» What you need to do: For the string "default", state the number of lines in the data that contain it, and nothing else.

Dataset entries:
--- START ---
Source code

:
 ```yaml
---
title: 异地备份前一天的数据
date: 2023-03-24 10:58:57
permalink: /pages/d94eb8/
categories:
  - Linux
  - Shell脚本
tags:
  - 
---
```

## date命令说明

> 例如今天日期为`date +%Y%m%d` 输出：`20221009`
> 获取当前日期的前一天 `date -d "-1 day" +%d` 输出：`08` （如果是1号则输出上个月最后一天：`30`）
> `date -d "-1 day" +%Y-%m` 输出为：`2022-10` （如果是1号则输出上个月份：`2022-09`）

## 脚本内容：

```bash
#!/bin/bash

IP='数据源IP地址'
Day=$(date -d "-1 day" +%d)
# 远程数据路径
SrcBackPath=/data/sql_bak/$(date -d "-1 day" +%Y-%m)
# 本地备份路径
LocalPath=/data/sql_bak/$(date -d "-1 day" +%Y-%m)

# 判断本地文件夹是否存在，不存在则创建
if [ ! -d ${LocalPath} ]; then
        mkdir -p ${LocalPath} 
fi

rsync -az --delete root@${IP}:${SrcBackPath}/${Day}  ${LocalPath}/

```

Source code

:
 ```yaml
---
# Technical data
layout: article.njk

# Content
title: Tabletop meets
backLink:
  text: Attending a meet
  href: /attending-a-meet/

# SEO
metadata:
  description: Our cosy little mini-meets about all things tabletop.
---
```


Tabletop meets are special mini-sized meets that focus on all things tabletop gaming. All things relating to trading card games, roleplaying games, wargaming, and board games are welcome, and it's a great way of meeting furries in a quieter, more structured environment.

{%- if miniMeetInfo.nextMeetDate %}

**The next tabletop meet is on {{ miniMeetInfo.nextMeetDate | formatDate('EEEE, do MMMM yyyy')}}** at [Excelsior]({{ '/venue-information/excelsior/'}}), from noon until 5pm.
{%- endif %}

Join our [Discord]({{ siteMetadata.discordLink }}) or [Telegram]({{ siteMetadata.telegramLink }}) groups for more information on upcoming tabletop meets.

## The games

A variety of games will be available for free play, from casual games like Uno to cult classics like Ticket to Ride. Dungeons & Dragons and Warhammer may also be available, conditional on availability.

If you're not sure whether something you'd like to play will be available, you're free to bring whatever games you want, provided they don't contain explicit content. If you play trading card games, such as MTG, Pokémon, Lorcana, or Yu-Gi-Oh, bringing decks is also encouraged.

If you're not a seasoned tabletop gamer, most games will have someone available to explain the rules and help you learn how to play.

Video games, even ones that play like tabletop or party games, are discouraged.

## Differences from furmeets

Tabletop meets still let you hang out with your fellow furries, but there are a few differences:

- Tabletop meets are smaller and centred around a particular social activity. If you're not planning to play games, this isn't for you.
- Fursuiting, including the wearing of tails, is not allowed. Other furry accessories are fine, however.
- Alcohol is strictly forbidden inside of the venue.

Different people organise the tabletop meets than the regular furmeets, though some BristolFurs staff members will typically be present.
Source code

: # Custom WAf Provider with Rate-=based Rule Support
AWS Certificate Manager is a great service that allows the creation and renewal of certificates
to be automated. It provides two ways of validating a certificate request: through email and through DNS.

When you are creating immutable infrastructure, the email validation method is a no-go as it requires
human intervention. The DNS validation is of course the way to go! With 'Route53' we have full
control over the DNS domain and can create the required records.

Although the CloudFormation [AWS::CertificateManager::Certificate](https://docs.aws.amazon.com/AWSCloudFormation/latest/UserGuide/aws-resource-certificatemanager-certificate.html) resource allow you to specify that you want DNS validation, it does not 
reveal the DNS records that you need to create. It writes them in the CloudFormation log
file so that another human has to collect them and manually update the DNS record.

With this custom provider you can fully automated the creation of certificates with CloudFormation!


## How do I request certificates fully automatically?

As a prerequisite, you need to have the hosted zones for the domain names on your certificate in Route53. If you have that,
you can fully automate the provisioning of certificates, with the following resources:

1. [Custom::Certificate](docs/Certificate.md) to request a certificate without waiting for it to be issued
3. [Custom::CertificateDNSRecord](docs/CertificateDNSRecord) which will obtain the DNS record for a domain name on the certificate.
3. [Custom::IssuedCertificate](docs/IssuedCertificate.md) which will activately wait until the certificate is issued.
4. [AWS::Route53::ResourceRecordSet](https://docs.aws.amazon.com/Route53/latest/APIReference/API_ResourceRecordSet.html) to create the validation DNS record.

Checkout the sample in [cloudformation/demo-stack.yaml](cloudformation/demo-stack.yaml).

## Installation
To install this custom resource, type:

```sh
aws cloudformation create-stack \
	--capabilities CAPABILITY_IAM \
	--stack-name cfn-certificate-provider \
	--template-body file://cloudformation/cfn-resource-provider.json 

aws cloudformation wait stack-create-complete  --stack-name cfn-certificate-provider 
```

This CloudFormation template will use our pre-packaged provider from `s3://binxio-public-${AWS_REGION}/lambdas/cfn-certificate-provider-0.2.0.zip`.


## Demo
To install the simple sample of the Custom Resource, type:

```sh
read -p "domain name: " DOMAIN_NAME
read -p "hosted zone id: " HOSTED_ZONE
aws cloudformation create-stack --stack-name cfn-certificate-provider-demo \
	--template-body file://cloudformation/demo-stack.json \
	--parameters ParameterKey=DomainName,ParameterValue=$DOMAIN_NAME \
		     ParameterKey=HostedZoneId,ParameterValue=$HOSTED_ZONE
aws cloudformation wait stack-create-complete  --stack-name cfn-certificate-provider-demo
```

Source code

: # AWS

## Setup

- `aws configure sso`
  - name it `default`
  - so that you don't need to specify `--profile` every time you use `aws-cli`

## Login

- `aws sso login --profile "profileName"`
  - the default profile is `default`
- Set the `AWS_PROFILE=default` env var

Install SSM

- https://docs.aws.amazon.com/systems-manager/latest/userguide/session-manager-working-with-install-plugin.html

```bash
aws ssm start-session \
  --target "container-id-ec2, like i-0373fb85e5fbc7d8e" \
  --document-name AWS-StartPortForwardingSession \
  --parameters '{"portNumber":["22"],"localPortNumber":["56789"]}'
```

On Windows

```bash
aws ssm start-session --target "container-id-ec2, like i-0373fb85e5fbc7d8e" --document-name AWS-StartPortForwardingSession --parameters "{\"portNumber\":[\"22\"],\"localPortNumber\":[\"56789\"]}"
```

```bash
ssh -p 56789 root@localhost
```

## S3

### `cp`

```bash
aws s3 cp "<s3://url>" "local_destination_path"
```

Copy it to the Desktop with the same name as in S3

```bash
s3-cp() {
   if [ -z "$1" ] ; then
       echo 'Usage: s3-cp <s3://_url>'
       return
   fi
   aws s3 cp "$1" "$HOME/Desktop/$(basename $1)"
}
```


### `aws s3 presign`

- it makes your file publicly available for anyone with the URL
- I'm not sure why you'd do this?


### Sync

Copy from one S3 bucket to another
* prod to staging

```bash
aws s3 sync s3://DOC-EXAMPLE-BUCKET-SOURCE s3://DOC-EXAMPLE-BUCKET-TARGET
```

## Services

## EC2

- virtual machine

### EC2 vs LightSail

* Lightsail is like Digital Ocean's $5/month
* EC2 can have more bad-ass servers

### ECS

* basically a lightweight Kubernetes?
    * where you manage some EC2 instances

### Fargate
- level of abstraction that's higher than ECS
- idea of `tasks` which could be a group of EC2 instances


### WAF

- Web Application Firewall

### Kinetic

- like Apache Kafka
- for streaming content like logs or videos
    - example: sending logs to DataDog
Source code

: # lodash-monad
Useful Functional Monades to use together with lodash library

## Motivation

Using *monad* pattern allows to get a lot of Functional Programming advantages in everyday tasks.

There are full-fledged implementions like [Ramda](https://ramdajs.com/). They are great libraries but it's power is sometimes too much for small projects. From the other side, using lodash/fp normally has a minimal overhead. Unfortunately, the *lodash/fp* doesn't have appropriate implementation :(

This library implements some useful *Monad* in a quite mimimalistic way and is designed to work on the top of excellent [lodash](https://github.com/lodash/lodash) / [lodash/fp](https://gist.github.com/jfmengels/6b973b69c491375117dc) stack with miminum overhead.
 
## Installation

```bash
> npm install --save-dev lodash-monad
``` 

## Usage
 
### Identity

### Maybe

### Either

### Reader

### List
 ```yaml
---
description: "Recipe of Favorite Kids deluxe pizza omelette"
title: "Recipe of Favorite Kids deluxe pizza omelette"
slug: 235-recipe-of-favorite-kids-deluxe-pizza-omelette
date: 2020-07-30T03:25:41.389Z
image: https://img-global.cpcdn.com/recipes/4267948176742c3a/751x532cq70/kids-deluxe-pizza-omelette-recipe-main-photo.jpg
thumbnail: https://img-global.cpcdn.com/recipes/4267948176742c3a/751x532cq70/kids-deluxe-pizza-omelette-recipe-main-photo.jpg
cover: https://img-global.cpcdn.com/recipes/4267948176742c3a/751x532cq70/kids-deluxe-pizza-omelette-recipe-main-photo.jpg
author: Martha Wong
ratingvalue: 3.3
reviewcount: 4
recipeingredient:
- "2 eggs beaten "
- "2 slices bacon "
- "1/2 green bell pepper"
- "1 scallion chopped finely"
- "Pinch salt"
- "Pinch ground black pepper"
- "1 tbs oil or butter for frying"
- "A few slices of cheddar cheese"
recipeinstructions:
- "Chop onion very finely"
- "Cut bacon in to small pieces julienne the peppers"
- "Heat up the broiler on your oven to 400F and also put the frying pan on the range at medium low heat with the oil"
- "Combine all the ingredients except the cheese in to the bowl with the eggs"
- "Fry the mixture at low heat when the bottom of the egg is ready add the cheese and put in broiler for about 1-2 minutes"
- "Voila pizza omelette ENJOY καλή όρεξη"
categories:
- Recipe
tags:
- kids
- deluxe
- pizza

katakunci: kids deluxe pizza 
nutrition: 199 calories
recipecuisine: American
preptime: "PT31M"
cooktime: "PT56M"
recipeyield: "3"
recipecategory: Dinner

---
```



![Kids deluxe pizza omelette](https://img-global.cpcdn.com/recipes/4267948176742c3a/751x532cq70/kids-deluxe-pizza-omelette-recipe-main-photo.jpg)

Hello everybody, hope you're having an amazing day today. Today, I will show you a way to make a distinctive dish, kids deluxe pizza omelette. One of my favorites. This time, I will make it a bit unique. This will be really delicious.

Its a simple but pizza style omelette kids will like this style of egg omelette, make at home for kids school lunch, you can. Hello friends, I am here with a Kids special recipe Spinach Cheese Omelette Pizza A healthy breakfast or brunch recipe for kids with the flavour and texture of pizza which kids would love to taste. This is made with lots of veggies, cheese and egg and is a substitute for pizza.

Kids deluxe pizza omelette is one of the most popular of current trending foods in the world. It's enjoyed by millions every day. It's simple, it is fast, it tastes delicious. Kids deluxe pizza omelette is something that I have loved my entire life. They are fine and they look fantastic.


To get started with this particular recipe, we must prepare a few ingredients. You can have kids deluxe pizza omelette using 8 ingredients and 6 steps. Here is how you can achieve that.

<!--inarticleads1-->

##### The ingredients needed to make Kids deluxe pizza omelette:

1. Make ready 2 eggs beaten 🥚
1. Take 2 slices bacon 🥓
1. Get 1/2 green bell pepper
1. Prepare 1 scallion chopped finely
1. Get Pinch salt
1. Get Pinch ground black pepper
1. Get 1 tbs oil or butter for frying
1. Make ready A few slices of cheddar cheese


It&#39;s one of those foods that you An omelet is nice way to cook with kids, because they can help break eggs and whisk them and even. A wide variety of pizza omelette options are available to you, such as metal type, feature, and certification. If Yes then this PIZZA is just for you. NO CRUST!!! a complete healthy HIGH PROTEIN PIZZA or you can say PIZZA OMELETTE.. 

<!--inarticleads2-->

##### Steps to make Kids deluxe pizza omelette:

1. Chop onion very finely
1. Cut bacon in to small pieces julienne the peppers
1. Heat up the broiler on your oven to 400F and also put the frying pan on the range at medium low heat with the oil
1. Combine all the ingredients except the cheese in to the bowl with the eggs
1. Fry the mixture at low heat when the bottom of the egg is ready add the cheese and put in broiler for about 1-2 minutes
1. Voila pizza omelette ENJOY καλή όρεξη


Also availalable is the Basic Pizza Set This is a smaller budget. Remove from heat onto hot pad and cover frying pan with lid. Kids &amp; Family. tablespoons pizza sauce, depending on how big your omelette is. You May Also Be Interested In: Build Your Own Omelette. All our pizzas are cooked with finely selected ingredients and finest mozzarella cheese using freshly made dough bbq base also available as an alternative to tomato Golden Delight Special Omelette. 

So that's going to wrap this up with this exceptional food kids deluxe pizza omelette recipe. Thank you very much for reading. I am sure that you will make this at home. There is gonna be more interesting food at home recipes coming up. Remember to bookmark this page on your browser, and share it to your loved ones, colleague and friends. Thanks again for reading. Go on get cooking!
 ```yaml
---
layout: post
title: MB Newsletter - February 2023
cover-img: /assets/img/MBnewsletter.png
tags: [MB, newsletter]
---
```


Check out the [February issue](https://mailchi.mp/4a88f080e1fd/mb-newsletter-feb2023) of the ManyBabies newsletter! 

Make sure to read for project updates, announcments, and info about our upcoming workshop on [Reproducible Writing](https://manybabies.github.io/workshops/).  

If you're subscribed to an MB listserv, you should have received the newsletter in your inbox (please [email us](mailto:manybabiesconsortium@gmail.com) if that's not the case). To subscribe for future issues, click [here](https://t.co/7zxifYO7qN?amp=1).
--- END ---
» Answer for this exercise: 3